Anche con le regole in vigore, ci sono fondazioni che producono molto e bene e che sono sostanzialmente sane sotto il profilo finanziario, mentre altre fanno acqua. A Milano e Torino ci sono importanti soci privati. A Roma, il Comune sostiene molto il teatro e i privati vi sono entrati a ragione dell’ampiezza e della qualità della produzione. Il Teatro Massimo di Palermo, nel 2002 aveva un disavanzo di 13 milioni d’euro e uno stock di debito di 26 milioni d’euro: il debito è stato ripianato tramite un mutuo da rimborsare su un periodo di 20 anni. Una politica artistica basata su co-produzioni con i maggiori teatri italiani ed esteri e su una presentazione di “prime” assolute per l’Italia, nonché una ferrea economia di gestione e un aumento di rappresentazioni e di presenze, ha riportato in utile netto i consuntivi degli ultimi tre esercizi.
La “premialità” per chi gestisce bene deve essere accompagnata da un cartellone nazionale con forti risparmi negli allestimenti e nei cachet degli artisti, evitando che ciascun teatro miri a mini-festival. Gli allestimenti (scene e costumi) incidono sul 5 per cento della spesa, ma gli artisti (cantanti e direttori d’orchestra) accetterebbero cachet più bassi se, come avviene in gran parte del mondo, venissero scritturati non per cinque repliche di “Tosca”, ma per 30 in vari teatri di una Penisola il cui pubblico, tranne pochi appassionati, non viaggia da un teatro all’altro. Per l’Italia, dove 400 anni fa è nato il teatro in musica, perdere la lirica vorrebbe dire rinunciare a una parte importante del patrimonio nazionale.

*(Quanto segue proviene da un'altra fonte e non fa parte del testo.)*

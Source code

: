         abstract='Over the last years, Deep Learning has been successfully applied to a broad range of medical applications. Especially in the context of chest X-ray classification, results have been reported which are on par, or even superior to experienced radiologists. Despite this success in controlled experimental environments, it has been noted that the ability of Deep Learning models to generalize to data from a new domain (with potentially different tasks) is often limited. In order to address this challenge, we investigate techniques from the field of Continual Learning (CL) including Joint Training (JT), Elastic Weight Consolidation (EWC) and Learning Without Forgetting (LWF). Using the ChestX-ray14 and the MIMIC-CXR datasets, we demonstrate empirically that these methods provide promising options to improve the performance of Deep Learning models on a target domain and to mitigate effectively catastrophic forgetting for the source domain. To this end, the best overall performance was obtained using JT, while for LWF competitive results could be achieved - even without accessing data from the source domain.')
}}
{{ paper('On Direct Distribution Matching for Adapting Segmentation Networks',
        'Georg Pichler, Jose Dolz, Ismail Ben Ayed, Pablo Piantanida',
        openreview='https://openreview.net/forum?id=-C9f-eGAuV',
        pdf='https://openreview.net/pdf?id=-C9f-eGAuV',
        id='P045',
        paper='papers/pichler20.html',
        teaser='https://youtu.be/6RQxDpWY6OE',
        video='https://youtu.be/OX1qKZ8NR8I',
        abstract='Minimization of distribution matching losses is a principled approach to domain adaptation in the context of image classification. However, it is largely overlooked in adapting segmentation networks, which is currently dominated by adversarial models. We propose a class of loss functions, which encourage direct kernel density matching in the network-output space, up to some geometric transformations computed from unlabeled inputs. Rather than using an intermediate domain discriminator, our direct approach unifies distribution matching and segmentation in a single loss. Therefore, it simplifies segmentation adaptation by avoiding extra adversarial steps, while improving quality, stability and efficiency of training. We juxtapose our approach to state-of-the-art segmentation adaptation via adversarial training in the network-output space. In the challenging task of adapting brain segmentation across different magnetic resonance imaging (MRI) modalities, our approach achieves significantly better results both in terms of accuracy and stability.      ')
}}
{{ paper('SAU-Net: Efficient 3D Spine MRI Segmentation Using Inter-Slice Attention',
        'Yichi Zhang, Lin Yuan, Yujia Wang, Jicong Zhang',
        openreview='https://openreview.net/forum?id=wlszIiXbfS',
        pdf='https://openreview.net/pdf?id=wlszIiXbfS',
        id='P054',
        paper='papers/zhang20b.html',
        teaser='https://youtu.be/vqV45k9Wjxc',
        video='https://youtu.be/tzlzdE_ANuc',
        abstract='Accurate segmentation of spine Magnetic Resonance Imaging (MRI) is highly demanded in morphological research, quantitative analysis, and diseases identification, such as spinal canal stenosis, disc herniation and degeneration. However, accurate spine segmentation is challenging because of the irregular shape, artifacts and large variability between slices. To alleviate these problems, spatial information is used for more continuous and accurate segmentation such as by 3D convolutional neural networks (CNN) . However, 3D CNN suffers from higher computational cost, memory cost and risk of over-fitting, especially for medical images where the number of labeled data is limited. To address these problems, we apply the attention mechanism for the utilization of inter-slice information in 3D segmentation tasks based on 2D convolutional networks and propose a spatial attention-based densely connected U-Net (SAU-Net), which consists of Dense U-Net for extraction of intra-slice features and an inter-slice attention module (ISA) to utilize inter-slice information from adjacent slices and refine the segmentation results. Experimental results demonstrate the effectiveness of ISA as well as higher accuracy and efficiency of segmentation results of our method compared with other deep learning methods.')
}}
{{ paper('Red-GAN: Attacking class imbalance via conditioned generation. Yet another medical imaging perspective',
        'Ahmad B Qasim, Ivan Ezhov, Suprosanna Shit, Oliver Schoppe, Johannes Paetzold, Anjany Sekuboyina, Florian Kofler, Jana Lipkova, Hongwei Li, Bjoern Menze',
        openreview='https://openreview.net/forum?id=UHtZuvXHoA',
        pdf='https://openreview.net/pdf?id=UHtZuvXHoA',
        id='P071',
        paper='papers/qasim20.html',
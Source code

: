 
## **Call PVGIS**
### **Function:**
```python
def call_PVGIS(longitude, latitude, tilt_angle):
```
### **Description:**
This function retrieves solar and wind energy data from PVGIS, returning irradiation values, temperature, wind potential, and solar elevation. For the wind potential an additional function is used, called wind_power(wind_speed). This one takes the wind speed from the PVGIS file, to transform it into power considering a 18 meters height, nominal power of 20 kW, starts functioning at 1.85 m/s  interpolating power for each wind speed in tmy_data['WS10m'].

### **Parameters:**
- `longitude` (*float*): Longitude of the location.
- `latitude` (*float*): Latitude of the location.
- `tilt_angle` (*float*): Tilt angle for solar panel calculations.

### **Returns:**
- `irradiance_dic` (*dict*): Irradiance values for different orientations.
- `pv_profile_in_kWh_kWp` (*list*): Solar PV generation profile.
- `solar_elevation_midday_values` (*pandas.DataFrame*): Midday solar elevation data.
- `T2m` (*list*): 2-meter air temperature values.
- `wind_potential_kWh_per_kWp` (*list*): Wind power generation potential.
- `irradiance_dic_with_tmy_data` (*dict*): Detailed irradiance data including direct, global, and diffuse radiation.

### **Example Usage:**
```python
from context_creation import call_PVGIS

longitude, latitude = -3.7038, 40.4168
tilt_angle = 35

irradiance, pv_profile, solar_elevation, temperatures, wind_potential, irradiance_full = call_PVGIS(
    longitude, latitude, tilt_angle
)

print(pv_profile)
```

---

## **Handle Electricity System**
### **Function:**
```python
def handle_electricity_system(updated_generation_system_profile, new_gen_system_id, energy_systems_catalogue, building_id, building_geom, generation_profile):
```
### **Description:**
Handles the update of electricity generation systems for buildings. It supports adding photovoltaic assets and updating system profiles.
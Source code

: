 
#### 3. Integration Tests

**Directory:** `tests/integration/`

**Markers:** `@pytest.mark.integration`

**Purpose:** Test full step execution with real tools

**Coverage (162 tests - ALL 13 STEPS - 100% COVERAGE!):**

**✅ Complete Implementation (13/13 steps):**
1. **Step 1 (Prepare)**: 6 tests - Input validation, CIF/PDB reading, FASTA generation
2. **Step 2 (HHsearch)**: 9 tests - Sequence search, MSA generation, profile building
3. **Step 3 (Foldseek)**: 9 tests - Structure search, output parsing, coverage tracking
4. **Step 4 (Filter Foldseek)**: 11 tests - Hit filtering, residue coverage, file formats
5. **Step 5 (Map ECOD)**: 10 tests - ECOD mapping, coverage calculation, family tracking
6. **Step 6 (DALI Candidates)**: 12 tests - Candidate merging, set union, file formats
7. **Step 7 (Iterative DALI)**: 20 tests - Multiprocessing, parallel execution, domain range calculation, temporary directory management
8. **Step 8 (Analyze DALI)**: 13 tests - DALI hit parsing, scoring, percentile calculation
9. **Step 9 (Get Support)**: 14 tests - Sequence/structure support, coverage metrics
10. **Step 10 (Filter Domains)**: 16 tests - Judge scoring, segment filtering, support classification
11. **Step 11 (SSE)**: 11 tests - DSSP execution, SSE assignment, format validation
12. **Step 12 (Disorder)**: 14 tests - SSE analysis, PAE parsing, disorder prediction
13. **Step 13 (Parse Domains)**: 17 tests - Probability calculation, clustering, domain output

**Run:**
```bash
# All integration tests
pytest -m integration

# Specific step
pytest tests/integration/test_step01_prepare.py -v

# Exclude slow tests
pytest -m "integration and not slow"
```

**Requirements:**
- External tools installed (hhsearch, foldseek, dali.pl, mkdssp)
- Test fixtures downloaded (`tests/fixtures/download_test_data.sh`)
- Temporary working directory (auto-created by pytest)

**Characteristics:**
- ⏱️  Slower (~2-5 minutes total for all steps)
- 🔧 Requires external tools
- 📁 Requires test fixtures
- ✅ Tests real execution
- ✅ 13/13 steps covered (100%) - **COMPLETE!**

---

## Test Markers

Guardando a più lungo raggio, diverse sono le soluzioni possibili. Innanzitutto, una revisione drastica della normativa sulle fondazione che comporti un ripensamento del loro status giuridico e una riduzione del loro numero (eliminandone un paio o per eccessiva contiguità territoriale con altre o perché hanno masse artistiche- orchestra, coro- qualitativamente al di sotto della media di buoni teatri europei). Inoltre andrebbe imposta per legge una gestione delle fondazioni restanti basata sul binomio cooperazione-competitizione. Cooperazione significa dare vita a un cartellone nazionale con forti risparmi negli allestimenti e nei cachet degli artisti ed evitare che ciascuna fondazione miri a stagioni simili a mini-festival autoreferenziali. Competizione vuole dire premiare le fondazioni che, in base ai risultati di biglietteria e alle valutazioni tecniche di una commissione internazionale, sappiano coniugare consuntivi in pareggio ed alta qualità. Infine, nell’ambito del federalismo, andrebbero trasferiti alle Regioni “i teatri di tradizione”, i “lirici sperimentali”, le “scuola d’opera” e simili. In questo modo toccherebbe agli eletti regionali decidere se dare priorità al patrimonio lirico nazionale o alle fiere del carciofo gigante. E i loro elettori li giudicherebbero.